WHAT THE TASK ASKS. All records below are to be set down precisely as written, excluding pictures.

** Opening EXERCISE MATERIALS block **

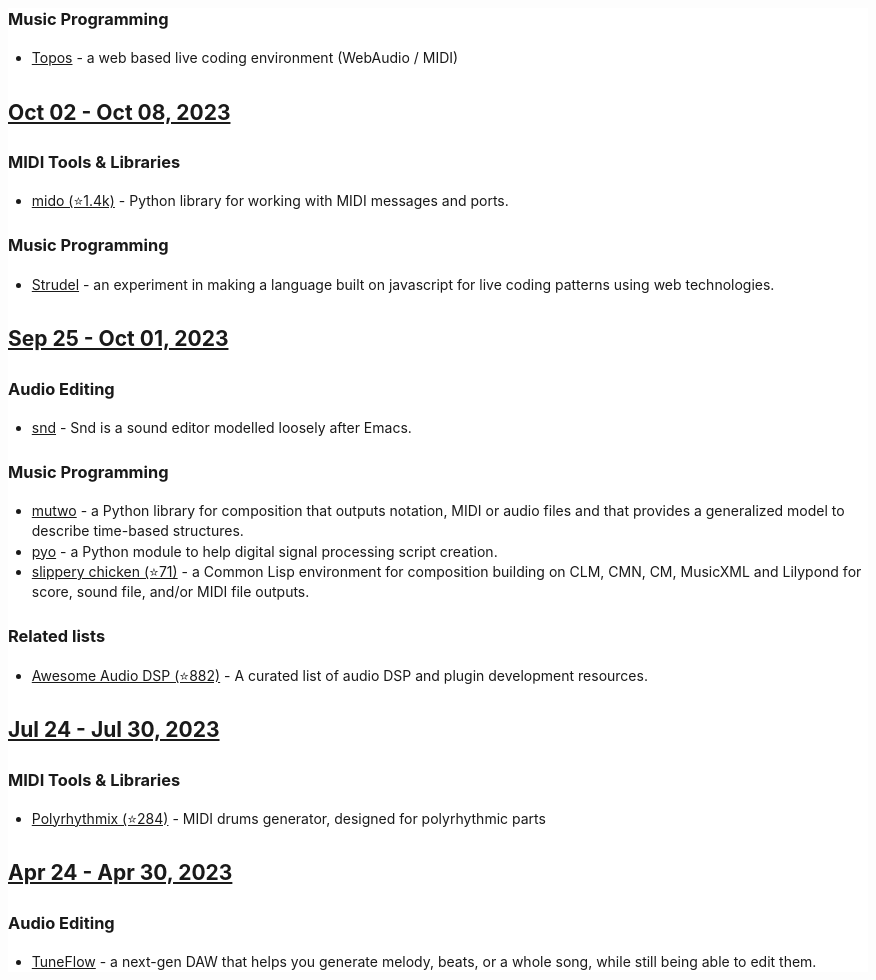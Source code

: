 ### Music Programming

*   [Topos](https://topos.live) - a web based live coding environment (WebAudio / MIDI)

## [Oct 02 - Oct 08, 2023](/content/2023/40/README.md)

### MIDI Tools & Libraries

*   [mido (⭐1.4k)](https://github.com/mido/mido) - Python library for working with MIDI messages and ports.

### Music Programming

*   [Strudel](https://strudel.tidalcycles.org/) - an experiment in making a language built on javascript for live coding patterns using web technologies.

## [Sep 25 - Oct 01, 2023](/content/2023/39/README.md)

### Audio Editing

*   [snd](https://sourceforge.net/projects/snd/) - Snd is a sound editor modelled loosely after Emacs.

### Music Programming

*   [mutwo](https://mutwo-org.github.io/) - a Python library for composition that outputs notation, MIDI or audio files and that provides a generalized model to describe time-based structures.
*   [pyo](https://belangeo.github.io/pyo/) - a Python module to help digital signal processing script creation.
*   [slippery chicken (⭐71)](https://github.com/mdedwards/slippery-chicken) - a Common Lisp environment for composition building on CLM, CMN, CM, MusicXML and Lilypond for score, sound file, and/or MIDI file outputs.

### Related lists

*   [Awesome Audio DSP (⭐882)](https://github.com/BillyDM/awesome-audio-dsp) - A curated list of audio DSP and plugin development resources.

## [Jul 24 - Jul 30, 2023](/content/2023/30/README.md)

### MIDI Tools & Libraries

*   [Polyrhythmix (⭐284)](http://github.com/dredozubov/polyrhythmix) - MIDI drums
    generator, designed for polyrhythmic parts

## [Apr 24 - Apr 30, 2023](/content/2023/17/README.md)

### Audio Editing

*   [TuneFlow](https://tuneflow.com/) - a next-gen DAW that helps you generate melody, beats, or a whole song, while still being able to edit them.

** Closing EXERCISE MATERIALS block **

TASK RESPONSE.
Source code

: ### Music Programming

*   [Topos](https://topos.live) - a web based live coding environment (WebAudio / MIDI)

## [Oct 02 - Oct 08, 2023](/content/2023/40/README.md)

### MIDI Tools & Libraries

*   [mido (⭐1.4k)](https://github.com/mido/mido) - Python library for working with MIDI messages and ports.

### Music Programming

*   [Strudel](https://strudel.tidalcycles.org/) - an experiment in making a language built on javascript for live coding patterns using web technologies.

## [Sep 25 - Oct 01, 2023](/content/2023/39/README.md)

### Audio Editing

*   [snd](https://sourceforge.net/projects/snd/) - Snd is a sound editor modelled loosely after Emacs.

### Music Programming

*   [mutwo](https://mutwo-org.github.io/) - a Python library for composition that outputs notation, MIDI or audio files and that provides a generalized model to describe time-based structures.
*   [pyo](https://belangeo.github.io/pyo/) - a Python module to help digital signal processing script creation.
*   [slippery chicken (⭐71)](https://github.com/mdedwards/slippery-chicken) - a Common Lisp environment for composition building on CLM, CMN, CM, MusicXML and Lilypond for score, sound file, and/or MIDI file outputs.

### Related lists

*   [Awesome Audio DSP (⭐882)](https://github.com/BillyDM/awesome-audio-dsp) - A curated list of audio DSP and plugin development resources.

## [Jul 24 - Jul 30, 2023](/content/2023/30/README.md)

### MIDI Tools & Libraries

*   [Polyrhythmix (⭐284)](http://github.com/dredozubov/polyrhythmix) - MIDI drums
    generator, designed for polyrhythmic parts

## [Apr 24 - Apr 30, 2023](/content/2023/17/README.md)

### Audio Editing

*   [TuneFlow](https://tuneflow.com/) - a next-gen DAW that helps you generate melody, beats, or a whole song, while still being able to edit them.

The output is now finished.